> **Exercise brief**
For each line in the data below that holds "anche", return a copy.

Saved data entries:
· · · · ·

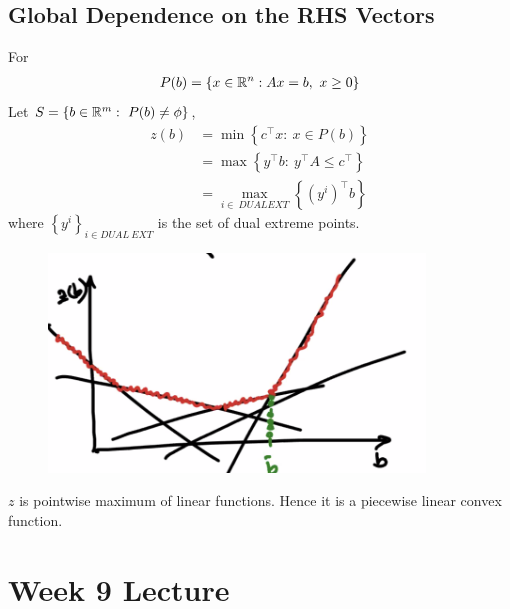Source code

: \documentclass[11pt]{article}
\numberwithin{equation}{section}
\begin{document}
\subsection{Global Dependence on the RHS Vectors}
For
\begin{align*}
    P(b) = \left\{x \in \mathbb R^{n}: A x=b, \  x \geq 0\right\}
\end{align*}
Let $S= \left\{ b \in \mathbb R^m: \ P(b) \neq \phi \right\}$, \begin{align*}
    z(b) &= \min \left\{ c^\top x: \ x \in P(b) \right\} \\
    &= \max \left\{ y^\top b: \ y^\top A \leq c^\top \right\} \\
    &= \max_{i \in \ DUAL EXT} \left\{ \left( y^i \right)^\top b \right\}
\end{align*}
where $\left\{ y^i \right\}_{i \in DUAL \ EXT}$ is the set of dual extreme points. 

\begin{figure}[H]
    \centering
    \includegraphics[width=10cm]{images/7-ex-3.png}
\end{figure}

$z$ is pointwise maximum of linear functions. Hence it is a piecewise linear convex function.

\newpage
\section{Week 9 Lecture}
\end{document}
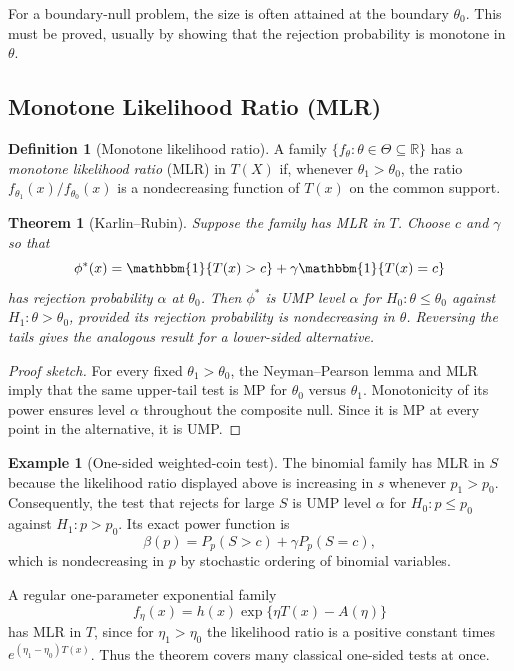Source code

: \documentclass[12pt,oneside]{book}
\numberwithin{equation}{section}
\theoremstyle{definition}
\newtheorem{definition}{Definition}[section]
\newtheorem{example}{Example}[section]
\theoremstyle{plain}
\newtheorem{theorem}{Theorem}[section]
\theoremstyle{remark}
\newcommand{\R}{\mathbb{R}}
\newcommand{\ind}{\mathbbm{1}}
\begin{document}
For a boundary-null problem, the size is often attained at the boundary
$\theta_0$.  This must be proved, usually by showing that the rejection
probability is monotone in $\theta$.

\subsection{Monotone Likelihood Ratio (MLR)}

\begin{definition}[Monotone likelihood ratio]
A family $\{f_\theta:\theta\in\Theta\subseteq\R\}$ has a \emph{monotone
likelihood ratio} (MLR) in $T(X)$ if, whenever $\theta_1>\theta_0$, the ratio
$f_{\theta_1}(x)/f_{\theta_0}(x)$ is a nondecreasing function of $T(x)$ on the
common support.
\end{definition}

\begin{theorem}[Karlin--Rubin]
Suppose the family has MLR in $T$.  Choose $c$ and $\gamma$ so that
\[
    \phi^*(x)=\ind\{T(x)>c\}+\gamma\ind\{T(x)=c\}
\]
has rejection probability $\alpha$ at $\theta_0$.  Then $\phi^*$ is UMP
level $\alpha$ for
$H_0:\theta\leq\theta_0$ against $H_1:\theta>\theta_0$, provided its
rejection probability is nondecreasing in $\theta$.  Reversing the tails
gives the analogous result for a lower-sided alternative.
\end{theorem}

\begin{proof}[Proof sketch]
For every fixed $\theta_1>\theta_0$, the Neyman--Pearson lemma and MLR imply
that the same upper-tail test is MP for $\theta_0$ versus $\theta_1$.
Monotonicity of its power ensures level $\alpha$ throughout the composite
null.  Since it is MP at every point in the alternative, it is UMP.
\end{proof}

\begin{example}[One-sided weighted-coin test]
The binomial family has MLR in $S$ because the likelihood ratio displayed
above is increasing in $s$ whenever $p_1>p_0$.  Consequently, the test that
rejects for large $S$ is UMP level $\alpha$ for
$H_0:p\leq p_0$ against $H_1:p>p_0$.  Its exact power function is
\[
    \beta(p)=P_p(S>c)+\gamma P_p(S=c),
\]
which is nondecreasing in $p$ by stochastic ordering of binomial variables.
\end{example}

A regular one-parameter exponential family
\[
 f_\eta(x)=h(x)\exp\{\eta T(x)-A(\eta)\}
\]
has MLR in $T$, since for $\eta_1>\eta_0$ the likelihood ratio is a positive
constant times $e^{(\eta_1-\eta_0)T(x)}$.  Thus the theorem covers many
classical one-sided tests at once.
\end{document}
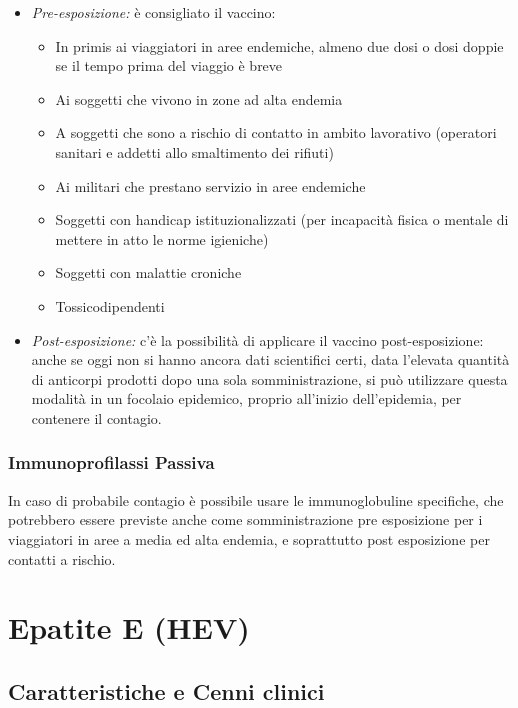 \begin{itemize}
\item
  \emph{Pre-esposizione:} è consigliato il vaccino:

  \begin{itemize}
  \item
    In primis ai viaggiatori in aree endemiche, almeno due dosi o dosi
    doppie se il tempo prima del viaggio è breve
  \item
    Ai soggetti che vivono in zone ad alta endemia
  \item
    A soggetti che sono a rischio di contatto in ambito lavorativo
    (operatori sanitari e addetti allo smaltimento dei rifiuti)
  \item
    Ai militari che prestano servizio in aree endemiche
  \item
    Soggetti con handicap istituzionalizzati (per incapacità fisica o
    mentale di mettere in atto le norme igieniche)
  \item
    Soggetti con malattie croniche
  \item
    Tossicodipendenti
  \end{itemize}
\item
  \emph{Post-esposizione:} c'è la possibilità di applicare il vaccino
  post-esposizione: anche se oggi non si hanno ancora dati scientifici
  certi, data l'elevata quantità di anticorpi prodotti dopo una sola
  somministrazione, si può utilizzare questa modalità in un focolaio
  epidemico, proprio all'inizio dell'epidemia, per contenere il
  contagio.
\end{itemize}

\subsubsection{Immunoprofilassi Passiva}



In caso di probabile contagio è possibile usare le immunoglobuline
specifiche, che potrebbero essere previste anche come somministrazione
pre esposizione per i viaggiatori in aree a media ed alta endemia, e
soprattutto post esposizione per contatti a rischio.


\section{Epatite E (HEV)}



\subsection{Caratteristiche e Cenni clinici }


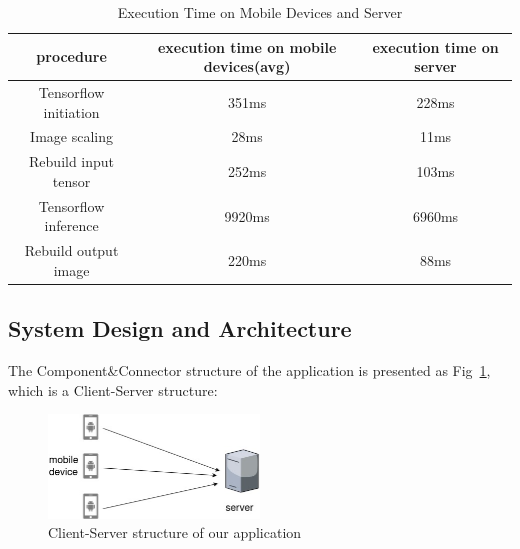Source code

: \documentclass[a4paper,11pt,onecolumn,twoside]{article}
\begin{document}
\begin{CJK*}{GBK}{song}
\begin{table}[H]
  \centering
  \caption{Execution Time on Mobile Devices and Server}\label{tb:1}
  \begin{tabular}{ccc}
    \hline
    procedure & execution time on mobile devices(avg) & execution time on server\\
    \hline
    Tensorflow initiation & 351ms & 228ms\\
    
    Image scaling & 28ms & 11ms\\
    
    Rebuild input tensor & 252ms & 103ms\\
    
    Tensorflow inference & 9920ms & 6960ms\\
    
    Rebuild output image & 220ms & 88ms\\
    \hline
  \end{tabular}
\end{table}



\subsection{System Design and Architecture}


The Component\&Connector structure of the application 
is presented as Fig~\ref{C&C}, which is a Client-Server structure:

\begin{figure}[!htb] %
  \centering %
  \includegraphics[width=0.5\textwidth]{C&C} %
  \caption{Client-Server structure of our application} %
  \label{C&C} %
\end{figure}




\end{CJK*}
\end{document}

· · · · ·

> **Final answer**
  post-esposizione: anche se oggi non si hanno ancora dati scientifici
specifiche, che potrebbero essere previste anche come somministrazione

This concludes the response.